#### TASK PROMPT
Copy every line of the data that includes the string "https".

(EXERCISE INPUT)

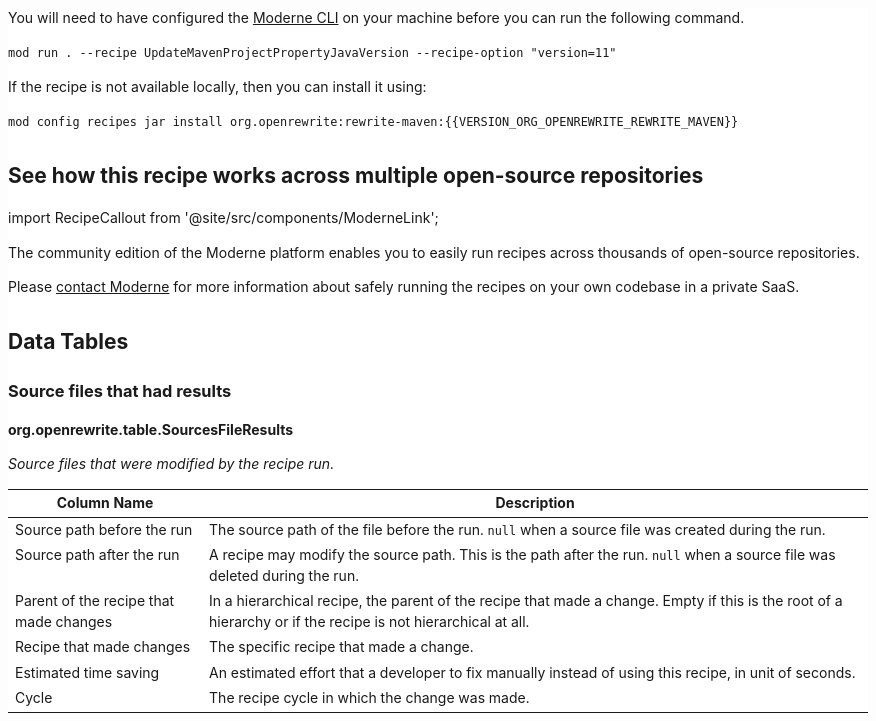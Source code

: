 You will need to have configured the [Moderne CLI](https://docs.moderne.io/user-documentation/moderne-cli/getting-started/cli-intro) on your machine before you can run the following command.

```shell title="shell"
mod run . --recipe UpdateMavenProjectPropertyJavaVersion --recipe-option "version=11"
```

If the recipe is not available locally, then you can install it using:
```shell
mod config recipes jar install org.openrewrite:rewrite-maven:{{VERSION_ORG_OPENREWRITE_REWRITE_MAVEN}}
```
</TabItem>
</Tabs>

## See how this recipe works across multiple open-source repositories

import RecipeCallout from '@site/src/components/ModerneLink';

<RecipeCallout link="https://app.moderne.io/recipes/org.openrewrite.maven.UpdateMavenProjectPropertyJavaVersion" />

The community edition of the Moderne platform enables you to easily run recipes across thousands of open-source repositories.

Please [contact Moderne](https://moderne.io/product) for more information about safely running the recipes on your own codebase in a private SaaS.
## Data Tables

<Tabs groupId="data-tables">
<TabItem value="org.openrewrite.table.SourcesFileResults" label="SourcesFileResults">

### Source files that had results
**org.openrewrite.table.SourcesFileResults**

_Source files that were modified by the recipe run._

| Column Name | Description |
| ----------- | ----------- |
| Source path before the run | The source path of the file before the run. `null` when a source file was created during the run. |
| Source path after the run | A recipe may modify the source path. This is the path after the run. `null` when a source file was deleted during the run. |
| Parent of the recipe that made changes | In a hierarchical recipe, the parent of the recipe that made a change. Empty if this is the root of a hierarchy or if the recipe is not hierarchical at all. |
| Recipe that made changes | The specific recipe that made a change. |
| Estimated time saving | An estimated effort that a developer to fix manually instead of using this recipe, in unit of seconds. |
| Cycle | The recipe cycle in which the change was made. |

</TabItem>

<TabItem value="org.openrewrite.table.SourcesFileErrors" label="SourcesFileErrors">
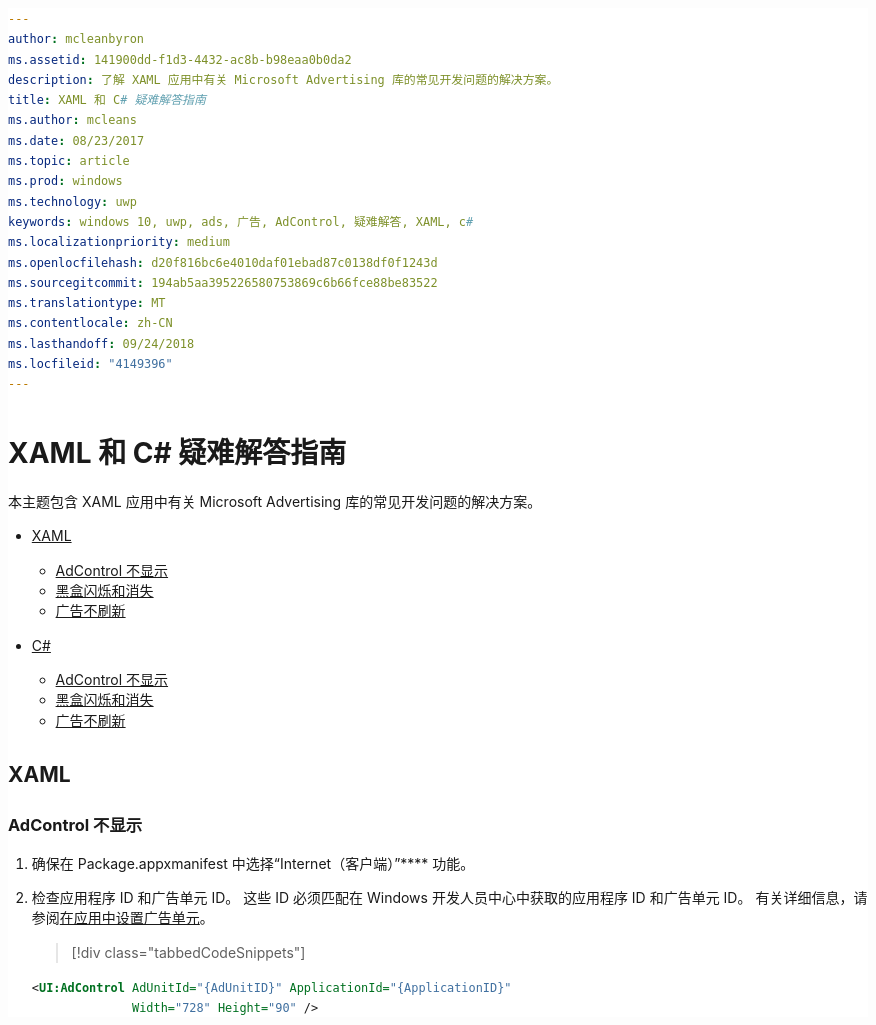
 ```yaml
---
author: mcleanbyron
ms.assetid: 141900dd-f1d3-4432-ac8b-b98eaa0b0da2
description: 了解 XAML 应用中有关 Microsoft Advertising 库的常见开发问题的解决方案。
title: XAML 和 C# 疑难解答指南
ms.author: mcleans
ms.date: 08/23/2017
ms.topic: article
ms.prod: windows
ms.technology: uwp
keywords: windows 10, uwp, ads, 广告, AdControl, 疑难解答, XAML, c#
ms.localizationpriority: medium
ms.openlocfilehash: d20f816bc6e4010daf01ebad87c0138df0f1243d
ms.sourcegitcommit: 194ab5aa395226580753869c6b66fce88be83522
ms.translationtype: MT
ms.contentlocale: zh-CN
ms.lasthandoff: 09/24/2018
ms.locfileid: "4149396"
---
```

# <a name="xaml-and-c-troubleshooting-guide"></a>XAML 和 C# 疑难解答指南

本主题包含 XAML 应用中有关 Microsoft Advertising 库的常见开发问题的解决方案。

* [XAML](#xaml)
  * [AdControl 不显示](#xaml-notappearing)
  * [黑盒闪烁和消失](#xaml-blackboxblinksdisappears)
  * [广告不刷新](#xaml-adsnotrefreshing)

* [C#](#csharp)
  * [AdControl 不显示](#csharp-adcontrolnotappearing)
  * [黑盒闪烁和消失](#csharp-blackboxblinksdisappears)
  * [广告不刷新](#csharp-adsnotrefreshing)

<span id="xaml"/>

## <a name="xaml"></a>XAML

<span id="xaml-notappearing"/>

### <a name="adcontrol-not-appearing"></a>AdControl 不显示

1.  确保在 Package.appxmanifest 中选择“Internet（客户端）”**** 功能。

2.  检查应用程序 ID 和广告单元 ID。 这些 ID 必须匹配在 Windows 开发人员中心中获取的应用程序 ID 和广告单元 ID。 有关详细信息，请参阅[在应用中设置广告单元](set-up-ad-units-in-your-app.md#live-ad-units)。

    > [!div class="tabbedCodeSnippets"]
    ``` xml
    <UI:AdControl AdUnitId="{AdUnitID}" ApplicationId="{ApplicationID}"
                  Width="728" Height="90" />
    ```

(End EXERCISE INPUT)

#### RESPONSE
: You will need to have configured the [Moderne CLI](https://docs.moderne.io/user-documentation/moderne-cli/getting-started/cli-intro) on your machine before you can run the following command.
<RecipeCallout link="https://app.moderne.io/recipes/org.openrewrite.maven.UpdateMavenProjectPropertyJavaVersion" />
Please [contact Moderne](https://moderne.io/product) for more information about safely running the recipes on your own codebase in a private SaaS.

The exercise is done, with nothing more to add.